- _WORK ORDER_: Locate all lines in the data below that hold "license" and show them.

- _RECORDS SUPPLIED_:
_ _ _ _ _ _ _

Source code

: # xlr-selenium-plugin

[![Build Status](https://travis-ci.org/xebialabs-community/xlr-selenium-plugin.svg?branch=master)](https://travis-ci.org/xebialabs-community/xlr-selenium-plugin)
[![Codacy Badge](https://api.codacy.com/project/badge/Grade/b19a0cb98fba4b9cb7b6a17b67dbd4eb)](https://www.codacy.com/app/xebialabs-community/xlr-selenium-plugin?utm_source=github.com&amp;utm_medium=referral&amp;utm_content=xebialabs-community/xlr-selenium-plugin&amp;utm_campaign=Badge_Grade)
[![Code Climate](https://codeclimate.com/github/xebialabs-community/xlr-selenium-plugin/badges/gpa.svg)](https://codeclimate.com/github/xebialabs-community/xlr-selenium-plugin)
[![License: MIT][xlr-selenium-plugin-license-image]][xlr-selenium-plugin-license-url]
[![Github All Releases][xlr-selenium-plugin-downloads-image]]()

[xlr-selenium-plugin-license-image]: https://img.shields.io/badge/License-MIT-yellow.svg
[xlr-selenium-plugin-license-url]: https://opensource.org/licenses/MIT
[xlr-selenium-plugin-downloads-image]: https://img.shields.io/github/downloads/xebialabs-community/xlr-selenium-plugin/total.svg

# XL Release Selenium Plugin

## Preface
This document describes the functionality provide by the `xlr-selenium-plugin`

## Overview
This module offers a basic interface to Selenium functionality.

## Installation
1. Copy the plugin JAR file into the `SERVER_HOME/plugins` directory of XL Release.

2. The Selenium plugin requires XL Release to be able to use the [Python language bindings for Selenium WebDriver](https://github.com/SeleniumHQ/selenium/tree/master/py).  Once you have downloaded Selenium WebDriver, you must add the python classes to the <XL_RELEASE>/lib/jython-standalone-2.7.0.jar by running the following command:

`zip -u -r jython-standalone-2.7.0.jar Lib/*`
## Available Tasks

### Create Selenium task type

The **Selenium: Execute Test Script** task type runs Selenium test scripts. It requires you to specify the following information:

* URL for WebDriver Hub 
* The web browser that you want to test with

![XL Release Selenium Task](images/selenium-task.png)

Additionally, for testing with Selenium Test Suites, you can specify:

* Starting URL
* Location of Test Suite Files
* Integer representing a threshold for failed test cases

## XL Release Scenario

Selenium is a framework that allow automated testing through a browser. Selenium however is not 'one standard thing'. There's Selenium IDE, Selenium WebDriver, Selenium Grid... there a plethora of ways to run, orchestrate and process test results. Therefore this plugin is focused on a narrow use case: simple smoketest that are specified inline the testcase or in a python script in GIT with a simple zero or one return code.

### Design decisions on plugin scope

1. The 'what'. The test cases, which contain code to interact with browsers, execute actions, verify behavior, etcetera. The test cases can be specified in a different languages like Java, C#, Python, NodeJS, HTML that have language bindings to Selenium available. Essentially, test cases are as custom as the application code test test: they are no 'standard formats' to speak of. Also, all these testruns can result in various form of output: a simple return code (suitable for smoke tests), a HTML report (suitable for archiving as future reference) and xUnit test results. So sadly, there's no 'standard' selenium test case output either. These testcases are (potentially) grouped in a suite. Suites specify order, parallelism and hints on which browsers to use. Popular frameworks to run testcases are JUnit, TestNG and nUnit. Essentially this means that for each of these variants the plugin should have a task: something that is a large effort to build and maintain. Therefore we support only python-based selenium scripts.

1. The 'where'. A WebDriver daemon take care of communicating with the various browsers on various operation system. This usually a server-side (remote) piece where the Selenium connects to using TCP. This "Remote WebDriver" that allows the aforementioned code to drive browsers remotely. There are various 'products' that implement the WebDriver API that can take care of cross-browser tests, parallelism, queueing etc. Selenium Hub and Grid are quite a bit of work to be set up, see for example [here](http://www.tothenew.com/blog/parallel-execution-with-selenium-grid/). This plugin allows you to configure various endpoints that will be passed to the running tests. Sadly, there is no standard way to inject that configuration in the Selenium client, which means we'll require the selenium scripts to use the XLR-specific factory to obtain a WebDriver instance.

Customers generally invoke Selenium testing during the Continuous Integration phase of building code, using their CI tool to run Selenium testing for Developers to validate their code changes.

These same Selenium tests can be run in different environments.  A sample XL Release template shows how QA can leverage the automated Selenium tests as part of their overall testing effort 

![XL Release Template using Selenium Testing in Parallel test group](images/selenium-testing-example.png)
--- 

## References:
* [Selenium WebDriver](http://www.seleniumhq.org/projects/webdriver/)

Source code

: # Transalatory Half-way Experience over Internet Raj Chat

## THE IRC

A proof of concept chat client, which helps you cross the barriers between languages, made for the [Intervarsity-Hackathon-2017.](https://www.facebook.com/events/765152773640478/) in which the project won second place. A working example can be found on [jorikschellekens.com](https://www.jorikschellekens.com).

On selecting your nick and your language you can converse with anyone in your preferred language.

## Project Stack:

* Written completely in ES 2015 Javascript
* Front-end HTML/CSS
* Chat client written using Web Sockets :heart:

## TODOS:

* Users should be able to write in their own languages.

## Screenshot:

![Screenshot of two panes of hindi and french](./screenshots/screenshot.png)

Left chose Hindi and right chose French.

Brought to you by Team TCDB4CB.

_ _ _ _ _ _ _

- _ANSWER AREA_:
[![License: MIT][xlr-selenium-plugin-license-image]][xlr-selenium-plugin-license-url]
[xlr-selenium-plugin-license-image]: https://img.shields.io/badge/License-MIT-yellow.svg
[xlr-selenium-plugin-license-url]: https://opensource.org/licenses/MIT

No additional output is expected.